The Asia-Pacific region should see final investment decisions (FIDs) taken at $35bn of oil and gas projects targeting 4.6bn barrels of oil equivalent in 2020, Wood Mackenzie said in a research note on December 19.

FIDs have been scarce in recent years, covering projects worth only $5.5bn and developing 1.2bn boe of resources in 2019, WoodMac said.

The nearest project sanctions are at the Barossa gas field, which new operator Santos wants to use to backfill the Darwin LNG plant in Australia, Woodside’s Scarborough project that will underpin the Pluto Train 2 expansion and Shell’s Crux field, which will support the Prelude FLNG project.

In the first quarter, Malaysia’s Petronas is also expected to approve some domestic gas projects.

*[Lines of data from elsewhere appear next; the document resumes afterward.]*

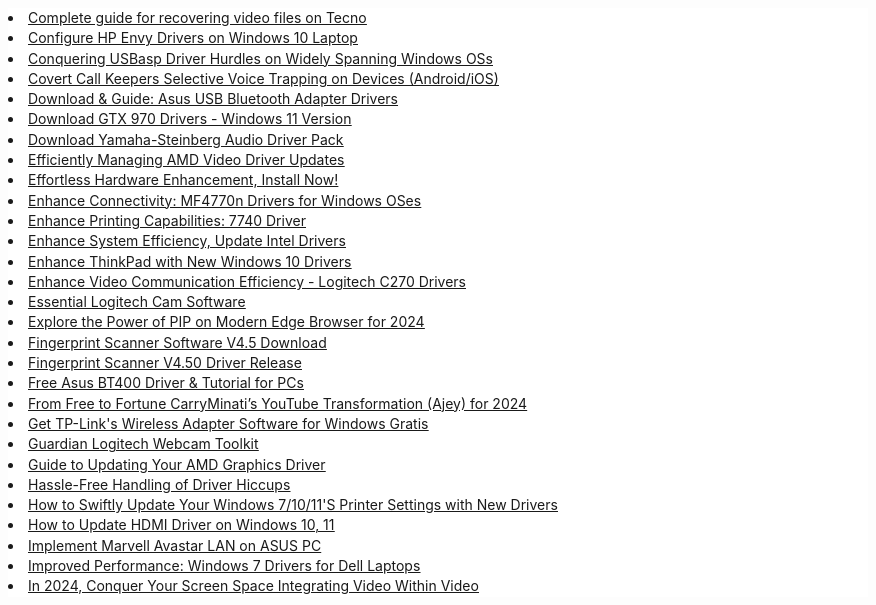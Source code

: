 <li><a href="https://phone-solutions.techidaily.com/complete-guide-for-recovering-video-files-on-tecno-by-fonelab-android-recover-video/"><u>Complete guide for recovering video files on Tecno</u></a></li>
<li><a href="https://driver-install.techidaily.com/configure-hp-envy-drivers-on-windows-10-laptop/"><u>Configure HP Envy Drivers on Windows 10 Laptop</u></a></li>
<li><a href="https://driver-install.techidaily.com/conquering-usbasp-driver-hurdles-on-widely-spanning-windows-oss/"><u>Conquering USBasp Driver Hurdles on Widely Spanning Windows OSs</u></a></li>
<li><a href="https://screen-sharing-recording.techidaily.com/covert-call-keepers-selective-voice-trapping-on-devices-androidios/"><u>Covert Call Keepers  Selective Voice Trapping on Devices (Android/iOS)</u></a></li>
<li><a href="https://driver-install.techidaily.com/download-and-guide-asus-usb-bluetooth-adapter-drivers/"><u>Download & Guide: Asus USB Bluetooth Adapter Drivers</u></a></li>
<li><a href="https://driver-install.techidaily.com/download-gtx-970-drivers-windows-11-version/"><u>Download GTX 970 Drivers - Windows 11 Version</u></a></li>
<li><a href="https://driver-install.techidaily.com/download-yamaha-steinberg-audio-driver-pack/"><u>Download Yamaha-Steinberg Audio Driver Pack</u></a></li>
<li><a href="https://driver-install.techidaily.com/efficiently-managing-amd-video-driver-updates/"><u>Efficiently Managing AMD Video Driver Updates</u></a></li>
<li><a href="https://driver-install.techidaily.com/1720062446482-effortless-hardware-enhancement-install-now/"><u>Effortless Hardware Enhancement, Install Now!</u></a></li>
<li><a href="https://driver-install.techidaily.com/enhance-connectivity-mf4770n-drivers-for-windows-oses/"><u>Enhance Connectivity: MF4770n Drivers for Windows OSes</u></a></li>
<li><a href="https://driver-install.techidaily.com/enhance-printing-capabilities-7740-driver/"><u>Enhance Printing Capabilities: 7740 Driver</u></a></li>
<li><a href="https://driver-install.techidaily.com/enhance-system-efficiency-update-intel-drivers/"><u>Enhance System Efficiency, Update Intel Drivers</u></a></li>
<li><a href="https://driver-install.techidaily.com/enhance-thinkpad-with-new-windows-10-drivers/"><u>Enhance ThinkPad with New Windows 10 Drivers</u></a></li>
<li><a href="https://driver-install.techidaily.com/enhance-video-communication-efficiency-logitech-c270-drivers/"><u>Enhance Video Communication Efficiency - Logitech C270 Drivers</u></a></li>
<li><a href="https://driver-install.techidaily.com/essential-logitech-cam-software/"><u>Essential Logitech Cam Software</u></a></li>
<li><a href="https://some-techniques.techidaily.com/explore-the-power-of-pip-on-modern-edge-browser-for-2024/"><u>Explore the Power of PIP on Modern Edge Browser for 2024</u></a></li>
<li><a href="https://driver-install.techidaily.com/fingerprint-scanner-software-v45-download/"><u>Fingerprint Scanner Software V4.5 Download</u></a></li>
<li><a href="https://driver-install.techidaily.com/fingerprint-scanner-v450-driver-release/"><u>Fingerprint Scanner V4.50 Driver Release</u></a></li>
<li><a href="https://driver-install.techidaily.com/free-asus-bt400-driver-and-tutorial-for-pcs/"><u>Free Asus BT400 Driver & Tutorial for PCs</u></a></li>
<li><a href="https://youtube-help.techidaily.com/from-free-to-fortune-carryminatis-youtube-transformation-ajey-for-2024/"><u>From Free to Fortune  CarryMinati’s YouTube Transformation (Ajey) for 2024</u></a></li>
<li><a href="https://driver-install.techidaily.com/get-tp-links-wireless-adapter-software-for-windows-gratis/"><u>Get TP-Link's Wireless Adapter Software for Windows Gratis</u></a></li>
<li><a href="https://driver-install.techidaily.com/guardian-logitech-webcam-toolkit/"><u>Guardian Logitech Webcam Toolkit</u></a></li>
<li><a href="https://driver-install.techidaily.com/guide-to-updating-your-amd-graphics-driver/"><u>Guide to Updating Your AMD Graphics Driver</u></a></li>
<li><a href="https://driver-install.techidaily.com/hassle-free-handling-of-driver-hiccups/"><u>Hassle-Free Handling of Driver Hiccups</u></a></li>
<li><a href="https://driver-install.techidaily.com/how-to-swiftly-update-your-windows-71011s-printer-settings-with-new-drivers/"><u>How to Swiftly Update Your Windows 7/10/11'S Printer Settings with New Drivers</u></a></li>
<li><a href="https://driver-install.techidaily.com/how-to-update-hdmi-driver-on-windows-10-11/"><u>How to Update HDMI Driver on Windows 10, 11</u></a></li>
<li><a href="https://driver-install.techidaily.com/implement-marvell-avastar-lan-on-asus-pc/"><u>Implement Marvell Avastar LAN on ASUS PC</u></a></li>
<li><a href="https://driver-install.techidaily.com/improved-performance-windows-7-drivers-for-dell-laptops/"><u>Improved Performance: Windows 7 Drivers for Dell Laptops</u></a></li>
<li><a href="https://extra-hints.techidaily.com/in-2024-conquer-your-screen-space-integrating-video-within-video/"><u>In 2024, Conquer Your Screen Space  Integrating Video Within Video</u></a></li>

According to WoodMac, focus in the region will shift away from wildcat exploration, as operators look to delineate some of the key discoveries they have made over the past year. But some wildcat work could continue in New Zealand’s Great South Basin, deepwater Myanmar, offshore North Sumatra and offshore Papua.

The pipeline for asset sales will remain strong, WoodMac said, with the majors alone holding $18bn in non-core assets in the Asia-Pacific zone. Their priority will be dumping late-life, low-return and pre-FID projects with limited growth potential. Chevron’s Indonesia Deepwater Development and Repsol’s PM3 CAA in Malaysia are two examples.

In Australia, most of the deal-making will be LNG-related, with South Korea’s SK E&S expected to move in and take Santos’ 25% stake in Darwin LNG and Bayu-Undan, and Japanese investors at Darwin set to farm into the Barossa JV.